On 04/05/2016 11:52 AM, Adrian Reber wrote:
> On Mon, Apr 04, 2016 at 04:06:50PM +0300, Pavel Emelyanov wrote:
>> On 03/31/2016 05:25 PM, Adrian Reber wrote:
>>> after Mike asked if there have been any design discussions and after I
>>> am not 100% sure how the page-server fits into the remote restore, it
>>> seems to be a good idea to get a common understanding what the right
>>> implementation for remote lazy-restore should look like.
>>>
>>> I am using my implementation as a starting point for the discussion.
>>>
>>> I think we need three different process for remote lazy restore
>>> independent of how they are started. 'destination system' is the system
>>> the process should be migrated to and 'source system' is the system the
>>> original process was running on before the migration.
>>>
>>>  1. The actual restore process (destination system):
>>>      This is a 'normal' restore with the difference that memory pages
>>>      (MAP_ANONYMOUS and MAP_PRIVATE) are not copied to their place
>>>      but they are marked as being handled by userfaultfd. Therefore
>>>      a userfaultfd FD (UFFD) is opened and passed to a second process.
>>>
>>>  2. The local lazy restore UFFD handler (destination system):
>>>      This process listens on the UFFD for userfault requests and tries to
>>>      handle the userfault requests. Either by reading the required pages
>>>      from a local checkpoint (rather unlikely use case) or it is requesting
>>>      the pages from a remote system (source system) via the network.
>>>
>>>  3. The remote lazy restore page request handler (source system):
>>>      This process opens a network port and listens for page requests
>>>      and reads the requested pages from a local checkpoint (or even
>>>      better, directly from a stopped process).
>>
>> Agreed. And the process #1 would eventually turn into the restored process(es).
>>
>> I would also add that process 3 should not only listen for page requests, but
>> also send other pages in the background. Probably the ideal process 3 should
>>
>> 1. Have a queue of pages to be sent (struct page_server_iov-s)
>> 2. Fill it with pages that were not transfered (ANON|PRIVATE)
>> 3. Start sending them one by one
>> 4. Receive messages from the process #3 that can move some items from
>>    the queue on top (i.e. -- the pages that are needed right now)
> 
> I completely agree with this. This has to be the end result.

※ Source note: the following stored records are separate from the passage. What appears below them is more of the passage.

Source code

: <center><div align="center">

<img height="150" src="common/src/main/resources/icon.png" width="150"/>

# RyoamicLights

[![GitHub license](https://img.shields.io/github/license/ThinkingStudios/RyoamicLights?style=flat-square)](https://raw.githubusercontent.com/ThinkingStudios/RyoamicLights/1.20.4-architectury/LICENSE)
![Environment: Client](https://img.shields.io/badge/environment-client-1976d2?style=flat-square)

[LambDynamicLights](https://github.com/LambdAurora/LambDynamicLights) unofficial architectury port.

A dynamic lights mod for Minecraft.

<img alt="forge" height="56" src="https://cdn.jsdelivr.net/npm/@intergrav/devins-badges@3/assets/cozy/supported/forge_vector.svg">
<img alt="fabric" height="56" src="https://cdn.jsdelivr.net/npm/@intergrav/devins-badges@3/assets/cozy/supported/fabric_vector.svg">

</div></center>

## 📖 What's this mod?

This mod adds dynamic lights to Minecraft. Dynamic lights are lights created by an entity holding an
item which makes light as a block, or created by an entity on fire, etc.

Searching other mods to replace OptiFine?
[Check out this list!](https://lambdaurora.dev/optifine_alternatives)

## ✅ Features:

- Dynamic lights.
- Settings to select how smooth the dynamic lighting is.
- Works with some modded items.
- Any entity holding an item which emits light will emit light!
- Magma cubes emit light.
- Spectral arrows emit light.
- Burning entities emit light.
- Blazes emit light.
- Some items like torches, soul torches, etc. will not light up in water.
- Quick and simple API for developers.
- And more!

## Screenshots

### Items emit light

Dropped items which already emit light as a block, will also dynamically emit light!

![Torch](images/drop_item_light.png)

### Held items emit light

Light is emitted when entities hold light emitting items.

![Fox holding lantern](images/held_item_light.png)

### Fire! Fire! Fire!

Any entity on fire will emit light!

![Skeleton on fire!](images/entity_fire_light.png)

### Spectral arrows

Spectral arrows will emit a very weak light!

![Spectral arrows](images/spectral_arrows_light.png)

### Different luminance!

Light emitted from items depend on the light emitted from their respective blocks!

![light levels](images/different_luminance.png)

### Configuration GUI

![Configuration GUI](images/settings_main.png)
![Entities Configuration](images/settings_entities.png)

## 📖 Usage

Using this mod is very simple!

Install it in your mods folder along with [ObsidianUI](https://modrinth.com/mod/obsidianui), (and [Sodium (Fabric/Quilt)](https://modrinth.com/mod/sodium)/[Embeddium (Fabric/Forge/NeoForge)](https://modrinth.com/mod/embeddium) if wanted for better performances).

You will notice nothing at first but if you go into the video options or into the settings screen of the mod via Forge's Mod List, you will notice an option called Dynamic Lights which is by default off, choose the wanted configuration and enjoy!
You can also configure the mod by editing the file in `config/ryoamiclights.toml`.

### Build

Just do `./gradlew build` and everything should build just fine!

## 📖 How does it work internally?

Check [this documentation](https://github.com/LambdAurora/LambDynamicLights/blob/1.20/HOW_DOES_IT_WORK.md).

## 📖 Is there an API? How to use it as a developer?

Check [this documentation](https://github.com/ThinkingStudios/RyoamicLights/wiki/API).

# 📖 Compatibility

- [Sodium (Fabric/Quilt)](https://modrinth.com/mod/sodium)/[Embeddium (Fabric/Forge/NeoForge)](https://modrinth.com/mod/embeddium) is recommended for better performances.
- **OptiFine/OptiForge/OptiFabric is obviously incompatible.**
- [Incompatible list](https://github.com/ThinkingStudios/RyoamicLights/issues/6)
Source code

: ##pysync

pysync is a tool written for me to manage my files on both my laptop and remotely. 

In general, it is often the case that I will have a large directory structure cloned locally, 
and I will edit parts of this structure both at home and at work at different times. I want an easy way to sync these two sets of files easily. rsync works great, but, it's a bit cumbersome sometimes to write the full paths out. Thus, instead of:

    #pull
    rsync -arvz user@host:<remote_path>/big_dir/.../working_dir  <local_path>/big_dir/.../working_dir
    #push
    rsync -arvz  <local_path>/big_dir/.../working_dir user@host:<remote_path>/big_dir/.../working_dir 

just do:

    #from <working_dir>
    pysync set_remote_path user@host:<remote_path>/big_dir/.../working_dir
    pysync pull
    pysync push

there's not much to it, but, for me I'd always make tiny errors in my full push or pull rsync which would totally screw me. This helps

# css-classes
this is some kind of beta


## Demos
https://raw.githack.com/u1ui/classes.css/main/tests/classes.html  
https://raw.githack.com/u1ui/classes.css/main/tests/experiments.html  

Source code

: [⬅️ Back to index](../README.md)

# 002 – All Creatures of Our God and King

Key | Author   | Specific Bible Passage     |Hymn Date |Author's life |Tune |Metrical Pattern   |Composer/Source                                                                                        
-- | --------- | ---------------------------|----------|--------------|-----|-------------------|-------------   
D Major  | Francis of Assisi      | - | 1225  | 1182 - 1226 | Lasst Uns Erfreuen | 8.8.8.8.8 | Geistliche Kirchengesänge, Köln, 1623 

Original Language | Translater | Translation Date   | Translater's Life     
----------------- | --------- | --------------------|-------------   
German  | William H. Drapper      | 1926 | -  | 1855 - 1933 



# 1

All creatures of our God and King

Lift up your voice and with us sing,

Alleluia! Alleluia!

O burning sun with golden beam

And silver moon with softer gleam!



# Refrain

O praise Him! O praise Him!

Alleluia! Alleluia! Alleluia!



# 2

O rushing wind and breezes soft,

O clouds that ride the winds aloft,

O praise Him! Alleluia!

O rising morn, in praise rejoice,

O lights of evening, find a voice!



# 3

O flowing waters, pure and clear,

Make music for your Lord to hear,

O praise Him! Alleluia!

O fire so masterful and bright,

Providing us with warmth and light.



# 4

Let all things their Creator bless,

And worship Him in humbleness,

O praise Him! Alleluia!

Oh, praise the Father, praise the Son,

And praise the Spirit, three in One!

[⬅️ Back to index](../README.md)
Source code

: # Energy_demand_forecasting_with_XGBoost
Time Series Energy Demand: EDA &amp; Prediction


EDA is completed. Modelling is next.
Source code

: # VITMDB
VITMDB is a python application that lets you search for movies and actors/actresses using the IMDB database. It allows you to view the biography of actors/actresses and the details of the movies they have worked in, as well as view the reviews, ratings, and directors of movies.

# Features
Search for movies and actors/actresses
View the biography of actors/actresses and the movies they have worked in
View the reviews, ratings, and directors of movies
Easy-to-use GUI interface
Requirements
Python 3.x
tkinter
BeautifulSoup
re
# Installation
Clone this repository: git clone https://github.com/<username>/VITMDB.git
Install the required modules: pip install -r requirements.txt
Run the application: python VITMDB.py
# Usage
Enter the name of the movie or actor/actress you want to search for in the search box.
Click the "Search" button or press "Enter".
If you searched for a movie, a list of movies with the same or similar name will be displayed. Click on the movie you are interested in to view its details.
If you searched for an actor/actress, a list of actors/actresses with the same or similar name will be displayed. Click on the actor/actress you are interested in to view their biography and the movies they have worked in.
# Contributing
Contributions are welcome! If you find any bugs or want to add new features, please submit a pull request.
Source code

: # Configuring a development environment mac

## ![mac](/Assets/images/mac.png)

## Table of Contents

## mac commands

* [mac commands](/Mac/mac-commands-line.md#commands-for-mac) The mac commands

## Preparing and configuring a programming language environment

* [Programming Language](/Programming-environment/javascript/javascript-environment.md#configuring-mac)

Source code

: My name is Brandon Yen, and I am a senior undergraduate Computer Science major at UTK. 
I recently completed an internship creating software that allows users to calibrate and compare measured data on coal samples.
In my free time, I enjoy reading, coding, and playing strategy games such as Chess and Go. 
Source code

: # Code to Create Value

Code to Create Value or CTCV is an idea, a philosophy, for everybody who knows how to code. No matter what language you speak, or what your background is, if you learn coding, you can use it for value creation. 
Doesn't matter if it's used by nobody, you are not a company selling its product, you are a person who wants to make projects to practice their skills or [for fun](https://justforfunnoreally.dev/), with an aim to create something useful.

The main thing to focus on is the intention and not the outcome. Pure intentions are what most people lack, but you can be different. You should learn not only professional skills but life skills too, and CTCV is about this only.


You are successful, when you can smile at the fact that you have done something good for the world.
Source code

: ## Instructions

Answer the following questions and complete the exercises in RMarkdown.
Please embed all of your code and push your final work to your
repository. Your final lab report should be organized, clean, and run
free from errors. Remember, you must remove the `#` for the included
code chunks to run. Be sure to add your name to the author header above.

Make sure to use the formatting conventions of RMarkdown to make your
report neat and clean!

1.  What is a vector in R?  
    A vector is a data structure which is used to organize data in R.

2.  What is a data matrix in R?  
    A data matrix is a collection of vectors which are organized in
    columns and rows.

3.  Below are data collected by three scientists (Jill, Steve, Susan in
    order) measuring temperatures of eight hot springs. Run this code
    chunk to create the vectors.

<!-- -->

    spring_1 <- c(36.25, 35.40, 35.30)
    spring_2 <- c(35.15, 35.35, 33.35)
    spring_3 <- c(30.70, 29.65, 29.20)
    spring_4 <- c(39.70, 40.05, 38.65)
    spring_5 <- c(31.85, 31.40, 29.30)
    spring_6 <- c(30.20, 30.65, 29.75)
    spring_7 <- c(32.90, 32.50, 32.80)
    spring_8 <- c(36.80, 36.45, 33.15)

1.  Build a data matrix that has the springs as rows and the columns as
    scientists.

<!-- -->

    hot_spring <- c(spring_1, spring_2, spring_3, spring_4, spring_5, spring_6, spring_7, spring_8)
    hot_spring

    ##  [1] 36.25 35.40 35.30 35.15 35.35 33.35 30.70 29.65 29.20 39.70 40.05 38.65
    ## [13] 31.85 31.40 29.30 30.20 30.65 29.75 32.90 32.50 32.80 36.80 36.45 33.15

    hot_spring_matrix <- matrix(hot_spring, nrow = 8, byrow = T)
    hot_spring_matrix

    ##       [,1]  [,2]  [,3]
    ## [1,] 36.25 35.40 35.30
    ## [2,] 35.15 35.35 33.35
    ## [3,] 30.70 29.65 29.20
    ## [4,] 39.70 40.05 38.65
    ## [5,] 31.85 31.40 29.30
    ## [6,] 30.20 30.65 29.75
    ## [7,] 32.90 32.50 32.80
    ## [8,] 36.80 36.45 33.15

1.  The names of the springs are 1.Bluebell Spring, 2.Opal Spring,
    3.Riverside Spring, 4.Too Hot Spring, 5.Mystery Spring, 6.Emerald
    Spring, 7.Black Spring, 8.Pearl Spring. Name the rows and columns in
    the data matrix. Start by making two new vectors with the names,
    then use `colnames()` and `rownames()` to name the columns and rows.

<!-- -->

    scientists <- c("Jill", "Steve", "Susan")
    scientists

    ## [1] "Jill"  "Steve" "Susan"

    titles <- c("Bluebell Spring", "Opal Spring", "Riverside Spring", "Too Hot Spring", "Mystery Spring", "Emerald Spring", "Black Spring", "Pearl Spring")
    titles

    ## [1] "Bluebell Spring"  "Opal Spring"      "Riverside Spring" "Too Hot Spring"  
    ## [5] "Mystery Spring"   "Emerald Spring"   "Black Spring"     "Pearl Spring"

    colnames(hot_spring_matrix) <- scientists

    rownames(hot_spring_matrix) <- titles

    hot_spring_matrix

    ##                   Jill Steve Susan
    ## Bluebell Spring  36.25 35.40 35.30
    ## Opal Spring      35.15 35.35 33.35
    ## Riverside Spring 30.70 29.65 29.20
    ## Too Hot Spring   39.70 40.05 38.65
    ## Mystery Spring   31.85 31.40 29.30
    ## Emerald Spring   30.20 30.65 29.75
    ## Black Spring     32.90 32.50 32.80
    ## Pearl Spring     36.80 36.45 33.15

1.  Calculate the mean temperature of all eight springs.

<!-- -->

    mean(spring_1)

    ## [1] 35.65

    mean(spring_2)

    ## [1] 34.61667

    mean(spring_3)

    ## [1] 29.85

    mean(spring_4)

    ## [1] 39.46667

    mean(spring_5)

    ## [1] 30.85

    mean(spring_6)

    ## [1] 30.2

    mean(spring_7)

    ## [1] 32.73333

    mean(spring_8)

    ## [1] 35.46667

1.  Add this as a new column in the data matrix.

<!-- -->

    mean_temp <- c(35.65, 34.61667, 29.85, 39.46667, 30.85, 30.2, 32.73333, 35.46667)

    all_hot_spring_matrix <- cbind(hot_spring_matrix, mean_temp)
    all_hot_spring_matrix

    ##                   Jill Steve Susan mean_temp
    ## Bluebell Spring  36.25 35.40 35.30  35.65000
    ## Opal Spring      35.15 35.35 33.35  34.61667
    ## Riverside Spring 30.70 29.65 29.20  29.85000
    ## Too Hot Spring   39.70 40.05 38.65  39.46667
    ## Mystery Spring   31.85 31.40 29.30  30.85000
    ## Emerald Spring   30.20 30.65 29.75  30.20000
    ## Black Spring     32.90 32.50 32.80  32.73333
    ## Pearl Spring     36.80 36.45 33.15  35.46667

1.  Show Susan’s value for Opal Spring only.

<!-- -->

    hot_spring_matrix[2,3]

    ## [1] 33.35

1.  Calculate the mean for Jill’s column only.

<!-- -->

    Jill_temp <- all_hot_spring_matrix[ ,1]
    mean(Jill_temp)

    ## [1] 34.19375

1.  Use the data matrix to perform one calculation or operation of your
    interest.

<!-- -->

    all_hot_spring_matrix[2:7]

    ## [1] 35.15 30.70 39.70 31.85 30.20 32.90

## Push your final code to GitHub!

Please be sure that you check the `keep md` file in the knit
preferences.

Yup. And I also like your initial proposal to work in "pull mode" for the first
5 seconds. I think it will let us keep the network free from unneeded pages while
the program is re-warming after lazy restore.

I've sent more detailed view of how this all should look like in another e-mail
in this thread. I think that this 5 seconds pull-only period would fit there.

-- Pavel